Return a copy of each line in the listing that includes the word "audi".

━━ Data records

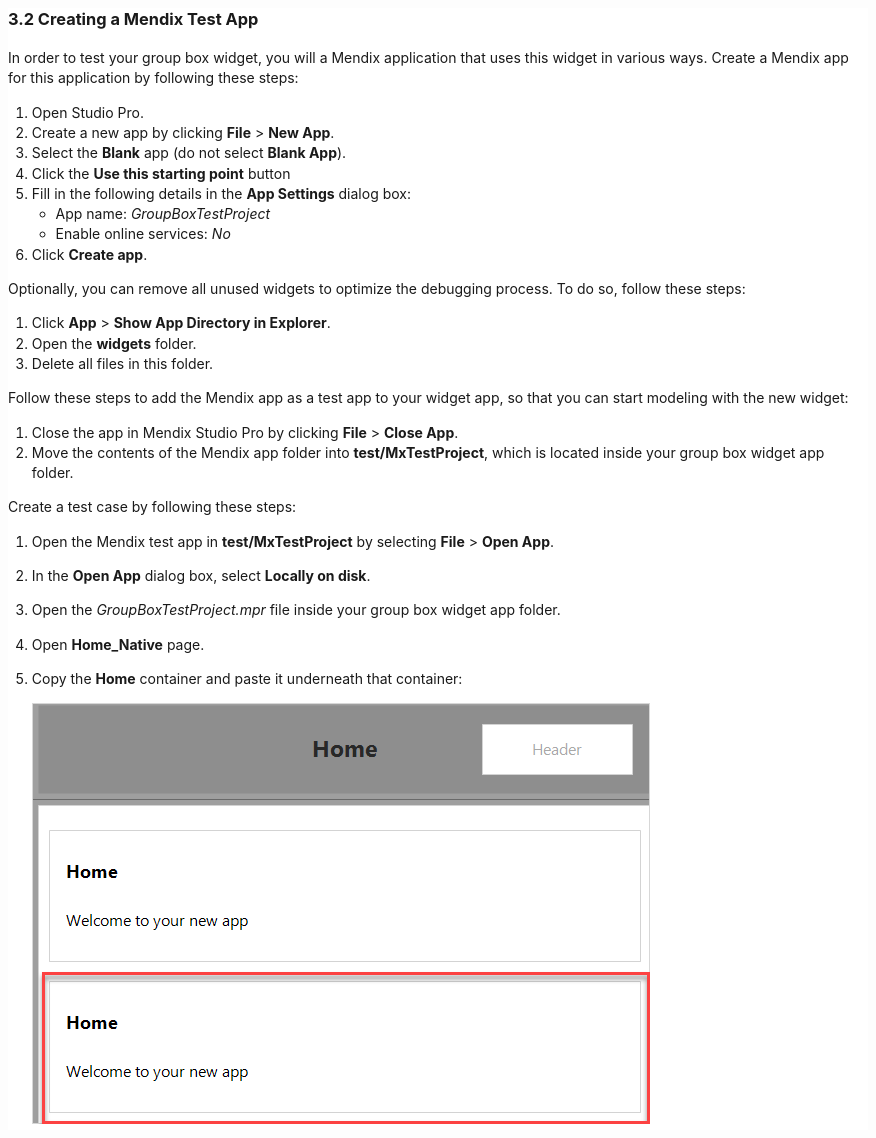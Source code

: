 ### 3.2 Creating a Mendix Test App

In order to test your group box widget, you will a Mendix application that uses this widget in various ways. Create a Mendix app for this application by following these steps:

1. Open Studio Pro.
2. Create a new app by clicking **File** > **New App**.
3. Select the **Blank** app (do not select **Blank App**).
4. Click the **Use this starting point** button
5. Fill in the following details in the **App Settings** dialog box:
	* App name: *GroupBoxTestProject*
	* Enable online services: *No*
6. Click **Create app**.

Optionally, you can remove all unused widgets to optimize the debugging process. To do so, follow these steps:

1. Click **App** > **Show App Directory in Explorer**.
2. Open the **widgets** folder.
3. Delete all files in this folder.

Follow these steps to add the Mendix app as a test app to your widget app, so that you can start modeling with the new widget:

1. Close the app in Mendix Studio Pro by clicking **File** > **Close App**.
2. Move the contents of the Mendix app folder into **test/MxTestProject**, which is located inside your group box widget app folder.

Create a test case by following these steps:

1. Open the Mendix test app in **test/MxTestProject** by selecting **File** > **Open App**.
2. In the **Open App** dialog box, select **Locally on disk**.
3. Open the *GroupBoxTestProject.mpr* file inside your group box widget app folder.
4. Open **Home_Native** page.
5.  Copy the **Home** container and paste it underneath that container:

	![home container](attachments/build-native-widget/home-container.png)
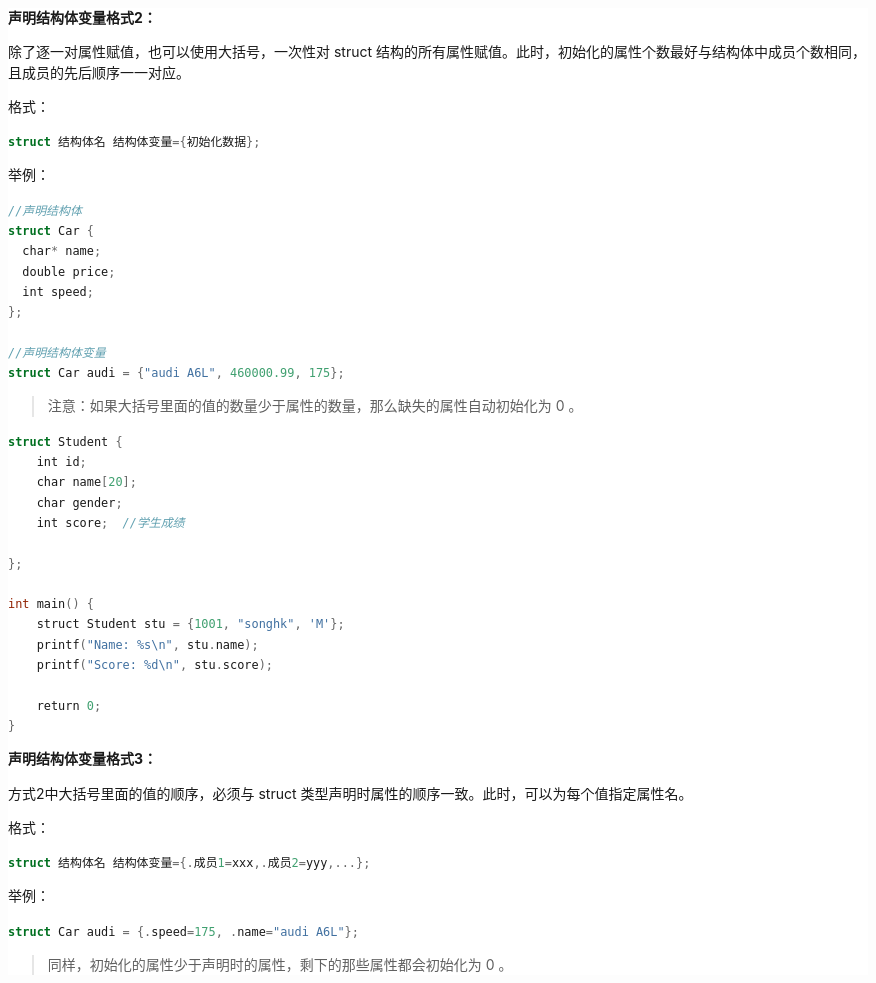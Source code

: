 **声明结构体变量格式2：**

除了逐一对属性赋值，也可以使用大括号，一次性对 struct 结构的所有属性赋值。此时，初始化的属性个数最好与结构体中成员个数相同，且成员的先后顺序一一对应。

格式：
```c
struct 结构体名 结构体变量={初始化数据};
```

举例：
```c
//声明结构体  
struct Car {  
  char* name;  
  double price;  
  int speed;  
};  
​  
//声明结构体变量  
struct Car audi = {"audi A6L", 460000.99, 175};
```

> 注意：如果大括号里面的值的数量少于属性的数量，那么缺失的属性自动初始化为 0 。

```c
struct Student {  
    int id;  
    char name[20];  
    char gender;  
    int score;  //学生成绩  
​  
};  
​  
int main() {  
    struct Student stu = {1001, "songhk", 'M'};  
    printf("Name: %s\n", stu.name);  
    printf("Score: %d\n", stu.score);  
​  
    return 0;  
}
```

**声明结构体变量格式3：**

方式2中大括号里面的值的顺序，必须与 struct 类型声明时属性的顺序一致。此时，可以为每个值指定属性名。

格式：
```c
struct 结构体名 结构体变量={.成员1=xxx,.成员2=yyy,...};
```

举例：
```c
struct Car audi = {.speed=175, .name="audi A6L"};
```

> 同样，初始化的属性少于声明时的属性，剩下的那些属性都会初始化为 0 。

━━━━

Completed exercise:
struct Car audi = {"audi A6L", 460000.99, 175};
struct Car audi = {.speed=175, .name="audi A6L"};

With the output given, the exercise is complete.